# PROVIDED RECORDS

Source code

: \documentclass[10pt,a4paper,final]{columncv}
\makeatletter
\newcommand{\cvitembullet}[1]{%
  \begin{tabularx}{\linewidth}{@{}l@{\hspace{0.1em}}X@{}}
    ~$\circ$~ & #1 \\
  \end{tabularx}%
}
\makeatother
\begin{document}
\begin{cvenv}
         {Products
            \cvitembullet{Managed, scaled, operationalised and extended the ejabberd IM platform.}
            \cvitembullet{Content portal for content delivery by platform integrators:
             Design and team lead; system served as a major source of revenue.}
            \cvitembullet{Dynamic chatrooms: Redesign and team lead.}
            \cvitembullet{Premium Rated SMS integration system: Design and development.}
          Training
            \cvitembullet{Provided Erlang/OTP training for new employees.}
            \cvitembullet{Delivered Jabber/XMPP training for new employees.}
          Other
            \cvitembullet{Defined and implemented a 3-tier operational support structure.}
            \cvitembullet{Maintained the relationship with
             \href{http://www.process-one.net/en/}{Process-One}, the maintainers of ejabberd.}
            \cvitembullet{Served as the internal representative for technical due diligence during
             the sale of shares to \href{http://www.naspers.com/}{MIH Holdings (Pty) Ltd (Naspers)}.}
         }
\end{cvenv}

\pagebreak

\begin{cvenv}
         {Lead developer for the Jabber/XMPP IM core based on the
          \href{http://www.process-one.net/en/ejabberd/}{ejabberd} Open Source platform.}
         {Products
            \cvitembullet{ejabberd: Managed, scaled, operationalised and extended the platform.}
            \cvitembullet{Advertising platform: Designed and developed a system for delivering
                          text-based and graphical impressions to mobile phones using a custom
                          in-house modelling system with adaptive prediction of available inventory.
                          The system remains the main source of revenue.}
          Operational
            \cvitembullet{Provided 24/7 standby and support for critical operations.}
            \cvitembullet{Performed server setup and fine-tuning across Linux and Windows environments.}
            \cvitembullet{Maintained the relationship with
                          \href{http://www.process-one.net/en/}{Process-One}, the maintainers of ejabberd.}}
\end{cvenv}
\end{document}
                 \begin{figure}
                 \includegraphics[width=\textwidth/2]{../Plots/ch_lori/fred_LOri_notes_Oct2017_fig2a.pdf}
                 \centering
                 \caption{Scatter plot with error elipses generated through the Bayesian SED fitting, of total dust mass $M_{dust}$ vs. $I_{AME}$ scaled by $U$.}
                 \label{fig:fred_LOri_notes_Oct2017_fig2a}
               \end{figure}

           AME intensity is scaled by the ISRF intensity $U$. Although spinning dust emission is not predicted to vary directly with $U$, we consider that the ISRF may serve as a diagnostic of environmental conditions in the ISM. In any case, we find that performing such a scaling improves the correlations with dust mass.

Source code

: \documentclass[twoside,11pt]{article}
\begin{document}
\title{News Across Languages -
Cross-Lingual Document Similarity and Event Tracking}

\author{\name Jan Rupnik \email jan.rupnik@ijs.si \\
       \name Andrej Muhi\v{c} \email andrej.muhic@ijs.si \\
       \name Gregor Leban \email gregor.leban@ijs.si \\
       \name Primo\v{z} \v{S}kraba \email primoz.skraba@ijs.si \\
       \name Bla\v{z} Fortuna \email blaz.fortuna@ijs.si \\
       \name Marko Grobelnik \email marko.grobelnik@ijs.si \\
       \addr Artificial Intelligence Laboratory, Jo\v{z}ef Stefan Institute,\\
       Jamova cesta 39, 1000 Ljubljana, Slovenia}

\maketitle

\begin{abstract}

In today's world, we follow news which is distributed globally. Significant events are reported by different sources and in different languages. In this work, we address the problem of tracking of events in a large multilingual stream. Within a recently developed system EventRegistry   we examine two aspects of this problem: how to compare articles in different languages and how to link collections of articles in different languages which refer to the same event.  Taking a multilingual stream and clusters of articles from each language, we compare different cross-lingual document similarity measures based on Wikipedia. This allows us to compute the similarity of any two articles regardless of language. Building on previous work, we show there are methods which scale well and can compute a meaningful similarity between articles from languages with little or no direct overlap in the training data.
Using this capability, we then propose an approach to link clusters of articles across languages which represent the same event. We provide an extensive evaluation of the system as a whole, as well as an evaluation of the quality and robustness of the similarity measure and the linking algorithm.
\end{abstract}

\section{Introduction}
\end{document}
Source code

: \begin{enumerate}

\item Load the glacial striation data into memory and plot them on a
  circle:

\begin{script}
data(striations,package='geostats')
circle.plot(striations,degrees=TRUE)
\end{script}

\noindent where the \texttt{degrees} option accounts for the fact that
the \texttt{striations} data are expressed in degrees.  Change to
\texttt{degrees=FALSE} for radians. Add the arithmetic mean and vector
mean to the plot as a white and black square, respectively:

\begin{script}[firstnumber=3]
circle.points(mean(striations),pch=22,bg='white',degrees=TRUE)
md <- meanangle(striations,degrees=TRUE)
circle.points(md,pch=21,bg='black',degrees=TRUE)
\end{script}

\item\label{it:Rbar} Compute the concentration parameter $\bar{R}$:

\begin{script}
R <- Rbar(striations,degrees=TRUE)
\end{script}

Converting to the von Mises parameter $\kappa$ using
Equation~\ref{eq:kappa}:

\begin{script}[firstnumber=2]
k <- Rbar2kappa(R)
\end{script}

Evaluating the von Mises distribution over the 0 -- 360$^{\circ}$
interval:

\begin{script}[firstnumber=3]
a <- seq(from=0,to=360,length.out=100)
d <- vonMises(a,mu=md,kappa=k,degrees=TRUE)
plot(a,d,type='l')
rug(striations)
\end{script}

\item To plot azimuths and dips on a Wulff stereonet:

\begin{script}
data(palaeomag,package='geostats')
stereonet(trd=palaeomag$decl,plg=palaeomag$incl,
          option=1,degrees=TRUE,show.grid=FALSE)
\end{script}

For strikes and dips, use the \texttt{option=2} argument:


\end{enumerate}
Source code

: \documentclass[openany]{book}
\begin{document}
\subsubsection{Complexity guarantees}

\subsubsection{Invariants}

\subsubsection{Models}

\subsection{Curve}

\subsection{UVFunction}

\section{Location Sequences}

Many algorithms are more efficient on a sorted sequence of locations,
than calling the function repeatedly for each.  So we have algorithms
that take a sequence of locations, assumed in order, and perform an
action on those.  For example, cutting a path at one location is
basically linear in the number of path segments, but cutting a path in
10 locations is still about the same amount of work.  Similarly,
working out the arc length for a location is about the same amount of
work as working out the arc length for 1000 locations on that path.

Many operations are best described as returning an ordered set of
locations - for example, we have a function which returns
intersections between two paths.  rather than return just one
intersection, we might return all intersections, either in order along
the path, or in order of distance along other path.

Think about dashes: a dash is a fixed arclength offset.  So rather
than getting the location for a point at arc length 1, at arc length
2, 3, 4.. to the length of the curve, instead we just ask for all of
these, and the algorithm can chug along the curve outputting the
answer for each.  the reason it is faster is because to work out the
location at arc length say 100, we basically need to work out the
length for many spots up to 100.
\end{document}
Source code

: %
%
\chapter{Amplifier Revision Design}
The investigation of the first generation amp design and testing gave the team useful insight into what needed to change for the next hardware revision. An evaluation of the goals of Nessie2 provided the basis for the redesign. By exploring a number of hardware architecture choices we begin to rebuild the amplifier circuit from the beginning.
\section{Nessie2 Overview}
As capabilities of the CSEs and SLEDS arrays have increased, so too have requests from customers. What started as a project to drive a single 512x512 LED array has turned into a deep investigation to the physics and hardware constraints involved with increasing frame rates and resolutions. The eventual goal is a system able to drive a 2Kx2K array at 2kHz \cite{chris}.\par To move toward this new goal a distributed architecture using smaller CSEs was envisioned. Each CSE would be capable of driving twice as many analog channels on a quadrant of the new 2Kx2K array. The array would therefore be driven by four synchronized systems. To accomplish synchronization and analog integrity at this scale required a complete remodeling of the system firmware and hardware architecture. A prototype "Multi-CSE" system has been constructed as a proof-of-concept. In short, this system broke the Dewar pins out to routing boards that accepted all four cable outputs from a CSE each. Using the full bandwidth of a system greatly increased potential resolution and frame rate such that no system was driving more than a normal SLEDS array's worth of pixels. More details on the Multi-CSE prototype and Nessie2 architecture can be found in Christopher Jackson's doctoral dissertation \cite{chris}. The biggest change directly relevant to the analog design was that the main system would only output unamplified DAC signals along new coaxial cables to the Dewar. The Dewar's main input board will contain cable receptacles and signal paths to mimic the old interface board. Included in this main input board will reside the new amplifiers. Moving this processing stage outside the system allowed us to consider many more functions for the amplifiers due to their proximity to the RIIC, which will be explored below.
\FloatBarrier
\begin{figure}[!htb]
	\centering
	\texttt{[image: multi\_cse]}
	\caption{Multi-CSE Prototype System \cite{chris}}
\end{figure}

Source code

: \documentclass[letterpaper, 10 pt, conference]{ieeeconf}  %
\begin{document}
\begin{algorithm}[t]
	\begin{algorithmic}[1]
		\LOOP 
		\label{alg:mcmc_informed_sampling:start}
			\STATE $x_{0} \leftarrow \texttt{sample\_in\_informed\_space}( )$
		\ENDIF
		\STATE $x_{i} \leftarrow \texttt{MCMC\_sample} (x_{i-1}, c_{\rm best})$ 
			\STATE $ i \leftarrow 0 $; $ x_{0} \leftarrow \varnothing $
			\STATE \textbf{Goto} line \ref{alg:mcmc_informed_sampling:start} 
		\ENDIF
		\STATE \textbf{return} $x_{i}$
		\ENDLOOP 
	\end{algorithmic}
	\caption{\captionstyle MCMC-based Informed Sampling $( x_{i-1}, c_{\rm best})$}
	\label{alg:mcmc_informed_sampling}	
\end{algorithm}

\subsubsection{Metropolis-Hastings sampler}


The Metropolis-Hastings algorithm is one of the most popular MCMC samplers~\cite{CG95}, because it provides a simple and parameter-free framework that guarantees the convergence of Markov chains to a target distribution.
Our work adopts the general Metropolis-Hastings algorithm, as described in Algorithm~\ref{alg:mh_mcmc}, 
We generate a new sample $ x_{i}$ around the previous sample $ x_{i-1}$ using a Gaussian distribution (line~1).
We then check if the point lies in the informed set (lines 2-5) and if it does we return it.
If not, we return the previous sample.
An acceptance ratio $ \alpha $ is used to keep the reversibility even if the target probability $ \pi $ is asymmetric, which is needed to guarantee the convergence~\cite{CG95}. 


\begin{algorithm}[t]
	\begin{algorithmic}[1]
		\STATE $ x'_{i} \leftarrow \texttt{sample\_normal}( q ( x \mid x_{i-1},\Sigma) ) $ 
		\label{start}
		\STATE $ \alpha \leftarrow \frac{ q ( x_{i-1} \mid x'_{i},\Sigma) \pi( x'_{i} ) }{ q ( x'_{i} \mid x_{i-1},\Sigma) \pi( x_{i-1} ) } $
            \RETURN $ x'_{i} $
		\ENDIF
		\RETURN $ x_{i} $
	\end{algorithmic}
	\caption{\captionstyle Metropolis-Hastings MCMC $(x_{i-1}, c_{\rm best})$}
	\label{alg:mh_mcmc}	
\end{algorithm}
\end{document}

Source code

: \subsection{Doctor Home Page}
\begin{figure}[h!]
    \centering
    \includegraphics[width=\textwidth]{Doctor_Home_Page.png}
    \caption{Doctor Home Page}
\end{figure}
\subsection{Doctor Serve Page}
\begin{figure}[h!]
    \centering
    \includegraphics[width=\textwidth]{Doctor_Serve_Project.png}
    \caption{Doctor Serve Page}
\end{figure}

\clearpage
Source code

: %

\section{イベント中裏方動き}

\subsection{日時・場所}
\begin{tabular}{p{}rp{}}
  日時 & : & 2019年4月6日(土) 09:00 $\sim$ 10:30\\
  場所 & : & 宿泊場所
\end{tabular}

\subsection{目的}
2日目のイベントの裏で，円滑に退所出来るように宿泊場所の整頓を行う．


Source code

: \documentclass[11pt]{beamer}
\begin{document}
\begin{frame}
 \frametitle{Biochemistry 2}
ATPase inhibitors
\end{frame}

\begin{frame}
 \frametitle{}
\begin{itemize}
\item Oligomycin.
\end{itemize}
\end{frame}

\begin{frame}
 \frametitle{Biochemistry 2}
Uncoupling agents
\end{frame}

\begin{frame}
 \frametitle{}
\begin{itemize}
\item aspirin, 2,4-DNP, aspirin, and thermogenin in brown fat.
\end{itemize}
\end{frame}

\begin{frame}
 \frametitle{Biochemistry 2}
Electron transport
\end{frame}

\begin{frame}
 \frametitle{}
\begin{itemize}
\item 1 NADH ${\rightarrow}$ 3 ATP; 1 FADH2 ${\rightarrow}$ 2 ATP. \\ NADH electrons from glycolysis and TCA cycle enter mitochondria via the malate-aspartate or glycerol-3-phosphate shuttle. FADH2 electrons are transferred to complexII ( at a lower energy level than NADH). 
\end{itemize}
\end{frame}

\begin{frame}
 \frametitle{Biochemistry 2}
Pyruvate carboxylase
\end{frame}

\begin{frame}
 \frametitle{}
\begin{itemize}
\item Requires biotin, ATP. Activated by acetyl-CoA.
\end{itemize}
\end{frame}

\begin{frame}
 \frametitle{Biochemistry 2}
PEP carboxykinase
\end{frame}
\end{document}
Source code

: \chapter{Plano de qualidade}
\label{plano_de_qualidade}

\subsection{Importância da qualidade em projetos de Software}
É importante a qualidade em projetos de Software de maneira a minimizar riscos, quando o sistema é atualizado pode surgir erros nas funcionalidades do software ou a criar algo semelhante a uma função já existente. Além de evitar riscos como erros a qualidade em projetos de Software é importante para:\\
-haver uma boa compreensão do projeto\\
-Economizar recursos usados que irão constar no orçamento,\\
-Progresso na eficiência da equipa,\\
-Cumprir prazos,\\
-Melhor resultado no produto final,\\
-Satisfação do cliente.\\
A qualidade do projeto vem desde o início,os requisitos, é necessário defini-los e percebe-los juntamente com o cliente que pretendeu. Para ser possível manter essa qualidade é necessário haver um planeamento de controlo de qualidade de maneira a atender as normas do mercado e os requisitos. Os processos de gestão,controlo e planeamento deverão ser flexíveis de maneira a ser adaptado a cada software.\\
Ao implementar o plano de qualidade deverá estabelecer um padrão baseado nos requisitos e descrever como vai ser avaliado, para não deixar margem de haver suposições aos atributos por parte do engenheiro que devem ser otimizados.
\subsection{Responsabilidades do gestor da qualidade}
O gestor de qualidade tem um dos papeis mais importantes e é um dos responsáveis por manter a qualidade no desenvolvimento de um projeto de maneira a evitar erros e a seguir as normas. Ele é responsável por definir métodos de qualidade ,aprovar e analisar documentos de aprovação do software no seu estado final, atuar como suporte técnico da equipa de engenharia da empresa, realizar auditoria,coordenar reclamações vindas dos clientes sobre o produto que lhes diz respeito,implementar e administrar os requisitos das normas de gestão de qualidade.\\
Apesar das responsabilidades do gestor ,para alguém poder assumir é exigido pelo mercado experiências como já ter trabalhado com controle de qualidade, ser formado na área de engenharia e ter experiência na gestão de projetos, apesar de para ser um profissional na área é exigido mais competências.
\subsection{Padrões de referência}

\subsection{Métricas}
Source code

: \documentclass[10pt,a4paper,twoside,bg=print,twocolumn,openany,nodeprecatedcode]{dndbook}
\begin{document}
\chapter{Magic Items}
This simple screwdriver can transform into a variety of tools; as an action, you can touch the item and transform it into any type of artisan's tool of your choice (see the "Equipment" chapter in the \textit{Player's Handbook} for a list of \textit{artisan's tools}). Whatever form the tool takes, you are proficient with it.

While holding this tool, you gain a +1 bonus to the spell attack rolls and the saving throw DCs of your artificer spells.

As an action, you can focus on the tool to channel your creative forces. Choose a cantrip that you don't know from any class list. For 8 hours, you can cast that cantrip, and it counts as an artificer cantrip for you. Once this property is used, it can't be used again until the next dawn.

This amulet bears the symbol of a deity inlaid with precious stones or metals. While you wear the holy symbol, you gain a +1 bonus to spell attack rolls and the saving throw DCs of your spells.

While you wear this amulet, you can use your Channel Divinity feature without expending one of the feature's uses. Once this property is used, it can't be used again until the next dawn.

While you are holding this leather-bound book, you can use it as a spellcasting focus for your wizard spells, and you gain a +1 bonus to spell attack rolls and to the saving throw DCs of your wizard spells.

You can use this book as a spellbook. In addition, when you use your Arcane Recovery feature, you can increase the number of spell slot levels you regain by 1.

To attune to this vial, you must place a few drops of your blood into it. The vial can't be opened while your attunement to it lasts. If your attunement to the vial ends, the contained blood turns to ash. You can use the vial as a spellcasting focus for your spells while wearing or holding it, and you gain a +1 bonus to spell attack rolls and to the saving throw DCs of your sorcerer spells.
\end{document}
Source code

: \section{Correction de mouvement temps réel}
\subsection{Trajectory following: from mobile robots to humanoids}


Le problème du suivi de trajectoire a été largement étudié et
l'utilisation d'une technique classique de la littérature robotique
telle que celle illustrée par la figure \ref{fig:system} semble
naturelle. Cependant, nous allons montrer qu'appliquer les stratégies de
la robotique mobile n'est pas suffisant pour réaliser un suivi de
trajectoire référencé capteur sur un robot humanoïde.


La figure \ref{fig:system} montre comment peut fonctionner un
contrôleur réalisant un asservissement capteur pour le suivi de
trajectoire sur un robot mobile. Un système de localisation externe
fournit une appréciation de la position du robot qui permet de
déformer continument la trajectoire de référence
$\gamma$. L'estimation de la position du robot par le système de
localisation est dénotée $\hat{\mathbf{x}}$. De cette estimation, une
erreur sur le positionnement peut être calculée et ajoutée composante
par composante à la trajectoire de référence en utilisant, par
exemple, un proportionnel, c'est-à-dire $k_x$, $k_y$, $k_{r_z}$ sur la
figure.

# TASK ITEM
Tally the lines of the material in which the string "email" occurs, and present only that tally.

# TASK SOLUTION
6